If so great a conclusion can warrantably be deduced from so apparently slim a foundation, what may we not legitimately infer from the promise of a country to them they never possessed, and the assurance of the universal blessing of mankind in connection with them, which has never yet been realised! -What but the conclusion affirmed by Paul that they "died in faith, not having received the promises," and, therefore, that they must rise from the dead to realise them? With this general argument in view, it is easy to recognise resurrectional responsibility in many expressions which a forced method of explanation alone can apply to the judgment of the present limited experience (Psalm xxxvii, whole of the chapter: xlix, 14; lviii, 10; lxii, 12; Prov. xi, 18-31; Ecclesiastes iii, 17; v, 8; xi, 9; xii, 14; Isaiah iii, 10; xxvi, 19-21; xxxv, 4; lxvi, 4, 5, 14; Malachi iii, 16-18; iv, 1-3, etc.).

Jewish responsibility was greater than that of the cast-off descendants of the rejected groundling of Eden, because their relation to Deity was special, direct, and privileged. The responsibility originating in natural constitution, was supplemented by the obligations imposed by divine election, and arising out of the national contract entered into at Sinai, to be obedient to all that the Deity required (Ex. xxiv, 3, 7). This is recognised in the words of Jehovah by Amos, "You only have I known of all the families of the earth; THEREFORE I will punish you for all your iniquities" (Amos iii, 2). The national sufferings of the Jews, in dispersion and privation, are evidently (both on. the face of the testimony, and on a consideration of the moral bearing of the case) a full discharge of the responsibility arising from national election.

A responsibility lying in degree between that of the Jews and the outlying Gentiles, attached itself to those nations that were in contact with the Jewish people. This is evident on many pages of the prophets. Take, for instance, the words addressed to the king of Tyre:--

"Thou hast been in Eden the garden of God;... thou wast upon the holy mountain of God. Thou hast walked up and down in the midst of the stones of fire... Because that Tyrus hath said against Jerusalem, Aha, she is broken that was the gates of the people; she is turned unto me; I shall be replenished now she is laid waste. Therefore thus saith the Lord God, Behold, I am against thee, O Tyrus, and will cause many nations to come up against thee, as the sea causeth his waves to come up" (Ezek. xxviii, 13-14: xxvi, 2-3).
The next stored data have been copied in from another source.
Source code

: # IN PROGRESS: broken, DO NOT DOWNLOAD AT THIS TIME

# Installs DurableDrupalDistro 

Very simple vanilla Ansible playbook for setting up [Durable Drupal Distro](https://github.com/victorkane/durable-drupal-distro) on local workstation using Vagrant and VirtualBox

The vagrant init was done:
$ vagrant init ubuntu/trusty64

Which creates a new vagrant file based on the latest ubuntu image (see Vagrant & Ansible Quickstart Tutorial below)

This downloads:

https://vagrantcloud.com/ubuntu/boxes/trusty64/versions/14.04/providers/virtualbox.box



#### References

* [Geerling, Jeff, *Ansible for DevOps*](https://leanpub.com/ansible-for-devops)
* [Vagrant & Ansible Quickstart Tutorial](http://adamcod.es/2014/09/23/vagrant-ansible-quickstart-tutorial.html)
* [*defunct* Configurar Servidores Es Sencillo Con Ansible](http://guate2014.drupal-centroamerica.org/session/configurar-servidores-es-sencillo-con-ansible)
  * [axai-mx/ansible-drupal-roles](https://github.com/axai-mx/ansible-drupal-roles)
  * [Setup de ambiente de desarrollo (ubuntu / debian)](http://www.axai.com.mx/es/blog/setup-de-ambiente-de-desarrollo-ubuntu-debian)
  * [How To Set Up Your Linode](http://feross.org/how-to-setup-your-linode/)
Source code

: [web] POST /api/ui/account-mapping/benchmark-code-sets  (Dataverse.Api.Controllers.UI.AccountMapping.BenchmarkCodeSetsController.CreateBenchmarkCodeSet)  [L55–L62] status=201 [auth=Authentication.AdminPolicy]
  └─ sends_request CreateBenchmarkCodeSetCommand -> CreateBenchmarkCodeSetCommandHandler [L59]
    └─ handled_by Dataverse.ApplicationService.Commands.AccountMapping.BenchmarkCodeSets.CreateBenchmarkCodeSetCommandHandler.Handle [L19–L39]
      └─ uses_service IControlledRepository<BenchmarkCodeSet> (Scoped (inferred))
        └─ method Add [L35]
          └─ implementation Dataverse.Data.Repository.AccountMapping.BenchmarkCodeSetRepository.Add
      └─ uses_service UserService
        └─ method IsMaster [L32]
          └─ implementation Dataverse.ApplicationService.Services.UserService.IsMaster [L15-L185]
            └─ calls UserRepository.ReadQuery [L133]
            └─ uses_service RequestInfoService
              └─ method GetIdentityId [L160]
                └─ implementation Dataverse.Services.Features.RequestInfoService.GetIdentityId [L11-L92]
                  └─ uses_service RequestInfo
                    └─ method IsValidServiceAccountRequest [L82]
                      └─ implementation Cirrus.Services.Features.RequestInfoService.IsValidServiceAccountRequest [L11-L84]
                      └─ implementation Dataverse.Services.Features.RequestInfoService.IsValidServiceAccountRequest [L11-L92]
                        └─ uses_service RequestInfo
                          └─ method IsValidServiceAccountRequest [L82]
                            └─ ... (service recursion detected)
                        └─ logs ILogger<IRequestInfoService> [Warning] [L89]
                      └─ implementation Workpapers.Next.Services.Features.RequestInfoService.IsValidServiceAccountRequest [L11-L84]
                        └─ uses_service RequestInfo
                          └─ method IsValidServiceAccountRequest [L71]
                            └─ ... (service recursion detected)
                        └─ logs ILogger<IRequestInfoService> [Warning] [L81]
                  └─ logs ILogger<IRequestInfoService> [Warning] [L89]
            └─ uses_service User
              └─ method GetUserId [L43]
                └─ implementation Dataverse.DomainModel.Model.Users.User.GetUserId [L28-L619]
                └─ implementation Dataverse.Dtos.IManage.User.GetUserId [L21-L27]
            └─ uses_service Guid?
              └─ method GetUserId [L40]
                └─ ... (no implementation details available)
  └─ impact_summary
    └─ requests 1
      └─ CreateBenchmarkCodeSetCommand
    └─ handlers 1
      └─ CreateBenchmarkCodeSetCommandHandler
Take, also, similar words addressed to Ammon, Moab, Edom, and Philistia :--

To AMMON: "Because thou hast said, AHA, against my sanctuary when it was profaned, and against the land of Israel when it was desolate, and against the house of Judah when they went into captivity, Behold therefore, I will deliver thee to the men of the east for a possession," etc. (Ezek. xxv, 3-4).

To MOAB: "Because that Moab and Seir do say, Behold, the house of Judah is like unto all the heathen, therefore I will execute judgments upon Moab" (Ezek. xxv, 8-11).

To EDOM: "Because that Edom hath dealt against the house of Judah by taking vengeance, and hath greatly offended and revenged himself upon them, therefore, thus said the Lord God, I will stretch out mine hand upon Edom," etc. (Ezek. xxv, 12-13).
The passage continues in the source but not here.